▶ _PROBLEM_:
Note each line in the data below that holds "part", and copy it.

▶ _GIVEN ENTRIES_:
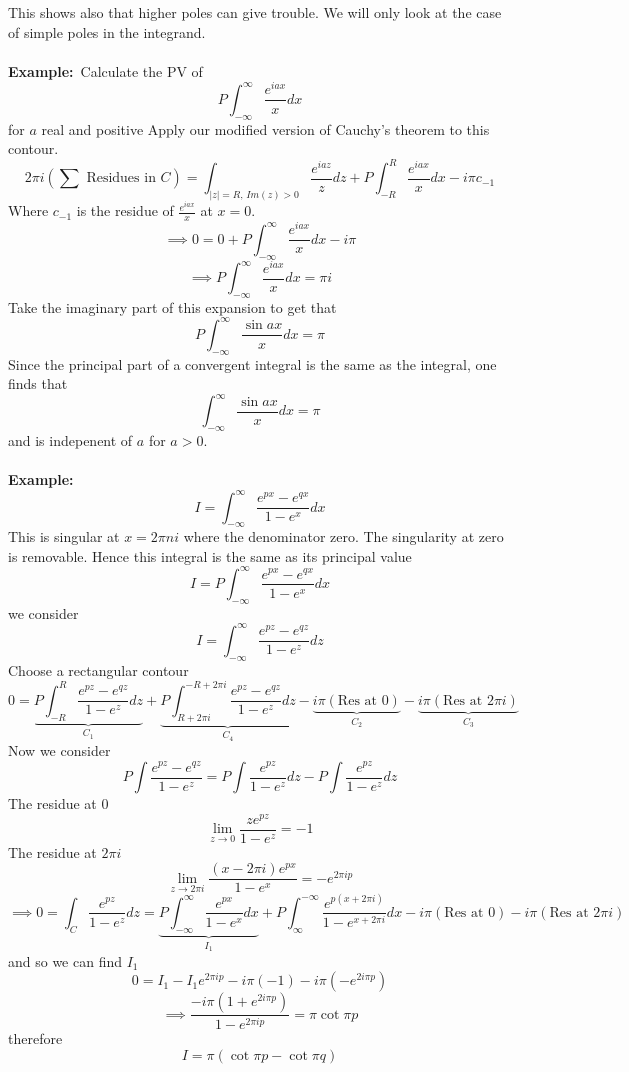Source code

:\documentclass{article}
\newcommand{\example}{\textbf{Example:}}
\newcommand{\improp}{\int_{-\infty}^{\infty} } %
\begin{document}
This shows also that higher poles can give trouble. We will only look at the case
of simple poles in the integrand.
\\
\\
\example\ Calculate the PV of 
\[ P \int_{-\infty}^{\infty} \frac{e^{iax}}{x} dx \]
for $a$ real and positive
Apply our modified version of Cauchy's theorem to this contour.
\[ 2\pi i \left( \sum \mbox{ Residues in } C \right)  = 
\int_{|z| = R, \, Im(z) >0} \frac{e^{iaz}}{z}dz +
P \int_{-R}^{R} \frac{e^{iax}}{x} dx - i\pi c_{-1} \]
Where $c_{-1}$ is the residue of $\frac{e^{iax}}{x}$ at $x=0$.
\[ \implies 0 = 0 + P\int_{-\infty}^{\infty} \frac{e^{iax}}{x} dx - i \pi \]
\[ \implies P\int_{-\infty}^{\infty} \frac{e^{iax}}{x} dx = \pi i \]
Take the imaginary part of this expansion to get that
\[ P \int_{-\infty}^{\infty} \frac{\sin ax}{x} dx = \pi\]
Since the principal part of a convergent integral is the same
as the integral, one finds that
\[ \int_{-\infty}^{\infty} \frac{\sin ax}{x} dx = \pi \] and is indepenent
of $a$ for $a>0$.
\\
\\
\example\
\begin{equation}
I = \improp \frac{e^{px} - e^{qx}}{1 - e^x} dx \tag{$0 < p,q < 1$}
\end{equation}
This is singular at $x = 2 \pi n i$ where the denominator zero. The
singularity at zero is removable. Hence this integral is the same as its
principal value 
\[I = P\improp \frac{e^{px} - e^{qx}}{1 - e^x} dx  \]
we consider 
\[I = \improp \frac{e^{pz} - e^{qz}}{1 - e^z} dz  \]
Choose a rectangular contour
\[ 0 = \underbrace{P\int^{R}_{-R} \frac{e^{pz} - e^{qz}}{1 - e^z} dz}_{C_1}
+ \underbrace{P \int^{-R+2\pi i}_{R+2\pi i} \frac{e^{pz} - e^{qz}}{1 - e^z} dz }_{C_4}
-\underbrace{i\pi \left( \mbox{Res at } 0 \right)}_{C_2}
-\underbrace{i\pi \left( \mbox{Res at } 2\pi i \right)}_{C_3} \]
Now we consider
\[ P \int \frac{e^{pz} - e^{qz}}{1-e^z} = P\int \frac{e^{pz}}{1-e^z} dz - 
P \int \frac{e^{pz}}{1-e^z} dz \]
The residue at 0
\[ \lim_{z \to 0} \frac{z e^{pz}}{1- e^z} = -1 \]
The residue at $2\pi i$
\[ \lim_{z \to 2 \pi i} \frac{(x - 2 \pi i)e^{px}}{1- e^x} = -e^{2 \pi i p} \]
\[\implies  0 = 
\int_C \frac{e^{pz}}{1-e^z} dz =
\underbrace{P\improp \frac{e^{px}}{1 - e^x} dx}_{I_1}
+ P \int^{-\infty}_{\infty} \frac{e^{p(x+2\pi i)}}{1 - e^{x+2\pi i}} dx 
-i\pi \left( \mbox{Res at } 0 \right)
-i\pi \left( \mbox{Res at } 2\pi i \right) \]
and so we can find $I_1$
\[ 0 = I_1 - I_1 e^{2\pi i p} - i\pi(-1) - i \pi ( -e^{2i\pi p}) \]
\[ \implies \frac{-i\pi (1+e^{2i\pi p})}{1 - e^{2\pi i p} }  =
\pi \cot \pi p\]
therefore
\[ I = \pi (\cot \pi p - \cot \pi q) \]
%
% 
\end{document}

▶ _ANSWER AREA_:
Take the imaginary part of this expansion to get that
Since the principal part of a convergent integral is the same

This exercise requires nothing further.